TASK DESCRIPTION
In the material below, find each line holding the string "This" and copy it.

*** Opening SUPPLIED RECORDS ***

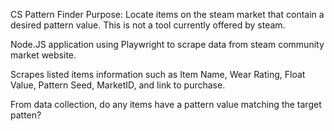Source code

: CS Pattern Finder
Purpose: Locate items on the steam market that contain a desired pattern value. This is not a tool currently offered by steam.


Node.JS application using Playwright to scrape data from steam community market website.

Scrapes listed items information such as Item Name, Wear Rating, Float Value, Pattern Seed, MarketID, and link to purchase.

From data collection, do any items have a pattern value matching the target patten?
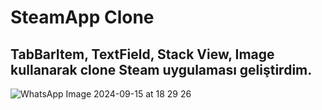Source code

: # SteamApp Clone

## TabBarItem, TextField, Stack View, Image kullanarak clone Steam uygulaması geliştirdim.

![WhatsApp Image 2024-09-15 at 18 29 26](https://github.com/user-attachments/assets/7c427b6d-24af-4862-8d04-a574d19d19d2)
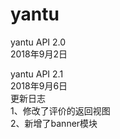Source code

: # yantu
yantu API 2.0 <br>
2018年9月2日

yantu API 2.1 <br>
2018年9月6日 <br>
更新日志<br>
1、修改了评价的返回视图<br>
2、新增了banner模块

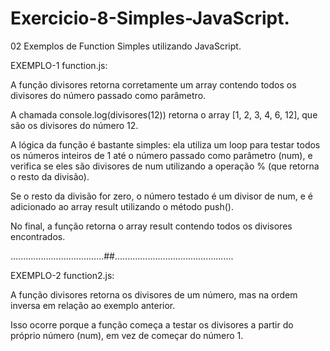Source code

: # Exercicio-8-Simples-JavaScript.

02 Exemplos de Function Simples utilizando JavaScript.

EXEMPLO-1 function.js:

A função divisores retorna corretamente um array contendo todos os divisores do número passado como parâmetro.

A chamada console.log(divisores(12)) retorna o array [1, 2, 3, 4, 6, 12], que são os divisores do número 12.

A lógica da função é bastante simples: ela utiliza um loop para testar todos os números inteiros de 1 até o número passado como parâmetro (num), 
e verifica se eles são divisores de num utilizando a operação % (que retorna o resto da divisão).

Se o resto da divisão for zero, o número testado é um divisor de num, e é adicionado ao array result utilizando o método push(). 

No final, a função retorna o array result contendo todos os divisores encontrados.

.....................................##...............................................

EXEMPLO-2 function2.js:

A função divisores retorna os divisores de um número, mas na ordem inversa em relação ao exemplo anterior. 

Isso ocorre porque a função começa a testar os divisores a partir do próprio número (num), em vez de começar do número 1.
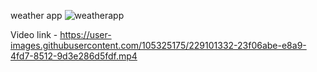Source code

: weather app
![weatherapp](https://user-images.githubusercontent.com/105325175/229101303-f2cbe7c6-c032-4120-ad25-7f65383b508b.PNG)


Video link - https://user-images.githubusercontent.com/105325175/229101332-23f06abe-e8a9-4fd7-8512-9d3e286d5fdf.mp4
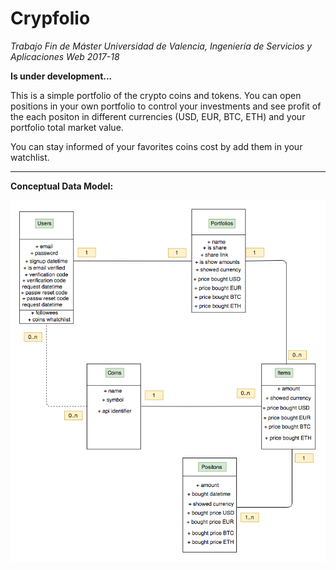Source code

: # Crypfolio

*Trabajo Fin de Máster
Universidad de Valencia, Ingeniería de Servicios y Aplicaciones Web 2017-18*

**Is under development...**

 This is a simple portfolio of the crypto coins and tokens. You can open 
 positions in your own portfolio to control your investments and see profit of the each positon
 in different currencies (USD, EUR, BTC, ETH) and your portfolio total market value.
 
 You can stay informed of your favorites coins cost by add them in your watchlist.

-----

**Conceptual Data Model:**

![Conceptual Data Model](database/CrypFolio-Conceptual_Model_UML.png "Conceptual Data Model")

*** Closing SUPPLIED RECORDS ***

OUTPUT OF THE TASK
Purpose: Locate items on the steam market that contain a desired pattern value. This is not a tool currently offered by steam.
 This is a simple portfolio of the crypto coins and tokens. You can open 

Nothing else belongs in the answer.